The controversial inscription on the Martin Luther King Jr. National Memorial is set to be changed, say reports.
Last year Maya Angelou blasted a quote etched into the $120 million monument claiming it makes the civil rights leader sound like an ‘arrogant twit’.
The famous writer went on to say the inscription, taken from a sermon King gave where he imagined what his own eulogy would say, made the civil rights activist seem ‘egotistical’ because it was taken out of context.
In the speech King gave shortly before his death, he said: “If you want to say that I was a drum major, say that I was a drum major for justice.”
However, the 30ft tall statue located on the National Mall in Washington, reads: “I was a drum major for justice, peace and righteousness.”
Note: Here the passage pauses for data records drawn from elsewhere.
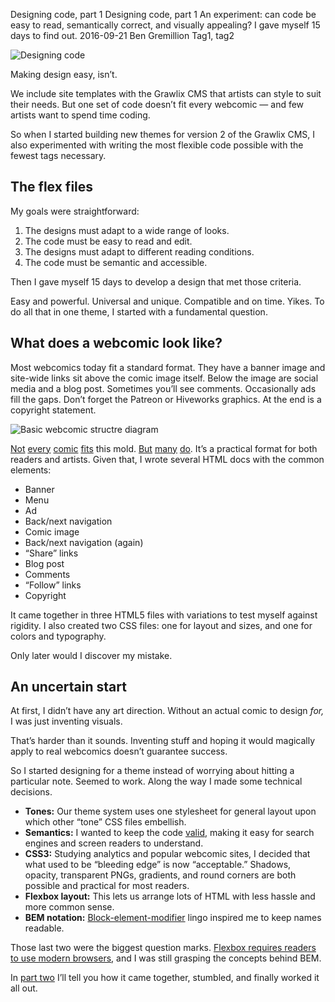 Designing code, part 1
Designing code, part 1
An experiment: can code be easy to read, semantically correct, and visually appealing? I gave myself 15 days to find out.
2016-09-21
Ben Gremillion
Tag1, tag2


![Designing code](/blog_content/designing-code-part-1/designing-code-1.jpg)

Making design easy, isn’t.

We include site templates with the Grawlix CMS that artists can style to suit their needs. But one set of code doesn’t fit every webcomic — and few artists want to spend time coding.

So when I started building new themes for version 2 of the Grawlix CMS, I also experimented with writing the most flexible code possible with the fewest tags necessary.


## The flex files

My goals were straightforward:

1. The designs must adapt to a wide range of looks.
2. The code must be easy to read and edit.
3. The designs must adapt to different reading conditions.
4. The code must be semantic and accessible.

Then I gave myself 15 days to develop a design that met those criteria.

Easy and powerful. Universal and unique. Compatible and on time. Yikes. To do all that in one theme, I started with a fundamental question.


## What does a webcomic look like?

Most webcomics today fit a standard format. They have a banner image and site-wide links sit above the comic image itself. Below the image are social media and a blog post. Sometimes you’ll see comments. Occasionally ads fill the gaps. Don’t forget the Patreon or Hiveworks graphics. At the end is a copyright statement.

![Basic webcomic structre diagram](/blog_content/designing-code-part-1/Basic-structure.png)

[Not](http://egypt.urnash.com/rita/chapter/01/) [every](http://www.wormworldsaga.com) [comic](http://alisonwilgus.com/comics/hourly2016.html) [fits](http://www.delilahdirk.com/dd2/p001.html) this mold. [But](http://www.gunnerkrigg.com) [many](http://www.sssscomic.com/comic.php) [do](http://www.scurrycomic.com/scurry-comic). It’s a practical format for both readers and artists. Given that, I wrote several HTML docs with the common elements:

- Banner
- Menu
- Ad
- Back/next navigation
- Comic image
- Back/next navigation (again)
- “Share” links
- Blog post
- Comments
- “Follow” links
- Copyright

It came together in three HTML5 files with variations to test myself against rigidity. I also created two CSS files: one for layout and sizes, and one for colors and typography. 

Only later would I discover my mistake.


## An uncertain start

At first, I didn’t have any art direction. Without an actual comic to design *for,* I was just inventing visuals. 

That’s harder than it sounds. Inventing stuff and hoping it would magically apply to real webcomics doesn’t guarantee success. 

So I started designing for a theme instead of worrying about hitting a particular note. Seemed to work. Along the way I made some technical decisions.

- **Tones:** Our theme system uses one stylesheet for general layout upon which other “tone” CSS files embellish.
- **Semantics:** I wanted to keep the code [valid](http://validator.w3.org/), making it easy for search engines and screen readers to understand.
- **CSS3:** Studying analytics and popular webcomic sites, I decided that what used to be “bleeding edge” is now “acceptable.” Shadows, opacity, transparent PNGs, gradients, and round corners are both possible and practical for most readers.
- **Flexbox layout:** This lets us arrange lots of HTML with less hassle and more common sense.
- **BEM notation:** [Block-element-modifier](http://getbem.com) lingo inspired me to keep names readable.

Those last two were the biggest question marks. [Flexbox requires readers to use modern browsers](http://caniuse.com/#search=flexbox), and I was still grasping the concepts behind BEM. 

In [part two](/blog/post/designing-code-part-1) I’ll tell you how it came together, stumbled, and finally worked it all out.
The amendments will now make the quote to read: “Yes, if you want to say that I was a drum major, say that I was a drum major for justice. Say that I was a drum major for peace. I was a drum major for righteousness. And all of the other shallow things will not matter.”
Shortly after the original memorial was erected, Angelou, told reporters: “He had no arrogance at all. He had a humility that comes from deep inside. The ‘if’ clause that is left out is salient. Leaving it out changes the meaning completely.”
The 83-year-old added that the King ‘would never have said that of himself.’
The changes are expected to be complete by January 2013.